American Christian missionary

Paris Reidhead (May 30, 1919 - March 23, 1992) was a Christian missionary, teacher, writer, and advocate of economic development in impoverished nations.

==Life and career==
Reidhead was born in a Minnesota farming community in 1919. When in his late teens, he committed himself to a life of Christian service.

In 1945, Reidhead took an assignment with the Sudan Interior Mission (SIM), surveying and analyzing indigenous languages in preparation for evangelistic and educational efforts near the Sudan-Ethiopia border. His proficiency in tribal languages was noted by his contemporaries. Reidhead's experiences in Sudan deeply impacted the core values that would later guide his life.

A spiritual crisis during this period - as he described two decades later in what is probably his best-known recorded teaching, "Ten Shekels and a Shirt" - left Reidhead with the conviction that much of evangelicalism had adopted utilitarian and humanistic philosophies contradictory to Biblical teaching. The end of all being, he came to believe, was not the happiness of man, but the glorification of God. This theme would recur throughout his later teaching.

Upon his return to the United States in 1949, Reidhead was appointed Deputation Secretary of the SIM. He associated himself with the Christian and Missionary Alliance movement and in 1953 began teaching at national conferences. Three years later he took a position as pastor at New York City's Gospel Tabernacle, which had been established in 1887 by A. B. Simpson. While in New York, he drew on informational resources at the United Nations to pioneer a program through which government and private funds were used for economic development in the Third World. His efforts to implement local programs on this model took him to mission fields in Africa, Asia, and South America.
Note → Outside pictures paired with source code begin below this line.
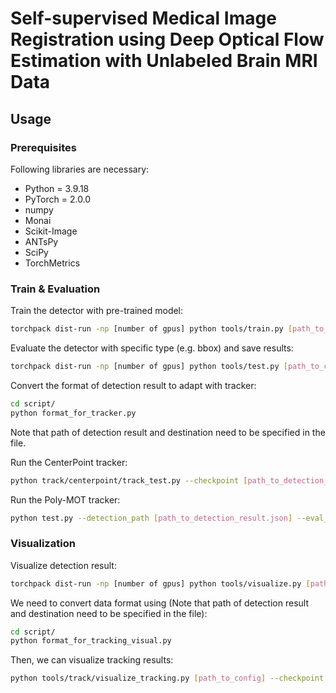 # Self-supervised Medical Image Registration using Deep Optical Flow Estimation with Unlabeled Brain MRI Data



## Usage
### Prerequisites
Following libraries are necessary:

- Python = 3.9.18
- PyTorch = 2.0.0
- numpy
- Monai
- Scikit-Image
- ANTsPy
- SciPy
- TorchMetrics

### Train & Evaluation
Train the detector with pre-trained model:
```bash
torchpack dist-run -np [number of gpus] python tools/train.py [path_to_config] --load_from [path_to_pretrained]
```

Evaluate the detector with specific type (e.g. bbox) and save results:
```bash
torchpack dist-run -np [number of gpus] python tools/test.py [path_to_config] [path_to_checkpoint.pth] --eval [evaluation type] --out [path_to_result.pkl]
```

Convert the format of detection result to adapt with tracker:
```bash
cd script/
python format_for_tracker.py
```
Note that path of detection result and destination need to be specified in the file.

Run the CenterPoint tracker:
```bash
python track/centerpoint/track_test.py --checkpoint [path_to_detection_result.json]  --work_dir [path_to_result] --bbox-score [confidence e.g. 0.01]
```

Run the Poly-MOT tracker:
```bash
python test.py --detection_path [path_to_detection_result.json] --eval_path [path_to_result] 
```


### Visualization
Visualize detection result:
```bash
torchpack dist-run -np [number of gpus] python tools/visualize.py [path_to_config] --checkpoint [path_to_checkpoint.pth] --out-dir [path_to_vis_result] --mode [pred or gt] --bbox-score [confidence e.g. 0.01]
```

We need to convert data format using (Note that path of detection result and destination need to be specified in the file):
```bash
cd script/
python format_for_tracking_visual.py
```

Then, we can visualize tracking results:
```bash
python tools/track/visualize_tracking.py [path_to_config] --checkpoint [path_to_tracking_result.pkl] --out-dir [path_to_vis_result] --mode [pred or gt] --bbox-score [confidence e.g. 0.01]
```

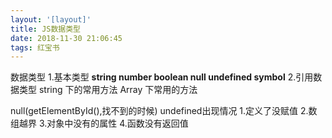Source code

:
 ```yaml
---
layout: '[layout]'
title: JS数据类型
date: 2018-11-30 21:06:45
tags: 红宝书
---
```

数据类型
1.基本类型
**string number boolean null undefined symbol**
2.引用数据类型
string 下的常用方法
Array 下常用的方法

null(getElementById(),找不到的时候)
undefined出现情况
1.定义了没赋值
2.数组越界
3.对象中没有的属性
4.函数没有返回值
Reidhead's involvement with the Sudanese also inspired him to seek a means to enable impoverished people in developing nations to help themselves and their families rise out of poverty. Third World development became his full-time commitment in 1966. His vision of public-private funding for economic development led, in 1971, to the formation of the Institute for International Development which has served as the model for about 90 evangelical organizations. In 1985, he helped found Enterprise Development International (EDI), a nonprofit Christian faith-based organization that works in partnership with local Christian groups to transfer the necessary training and capital to help entrepreneurs start sustainable family businesses.

Paris Reidhead died in Woodbridge, Virginia in 1992. He was married to Marjorie and they had a daughter Virginia; Marjorie and Virginia continued the work of the Bible Teaching Ministries after Paris's death.

==Books by Paris Reidhead==
- Beyond Petition; Six Steps to Successful Praying. Minneapolis: Dimension Books, 1974.
- Beyond Believing. Minneapolis: Bethany Fellowship, 1976.
- Evidences of Eternal Life, 1988
- Finding the Reality of God, 1989
- Getting Evangelicals Saved. Minneapolis: Bethany House Publishers, 1989.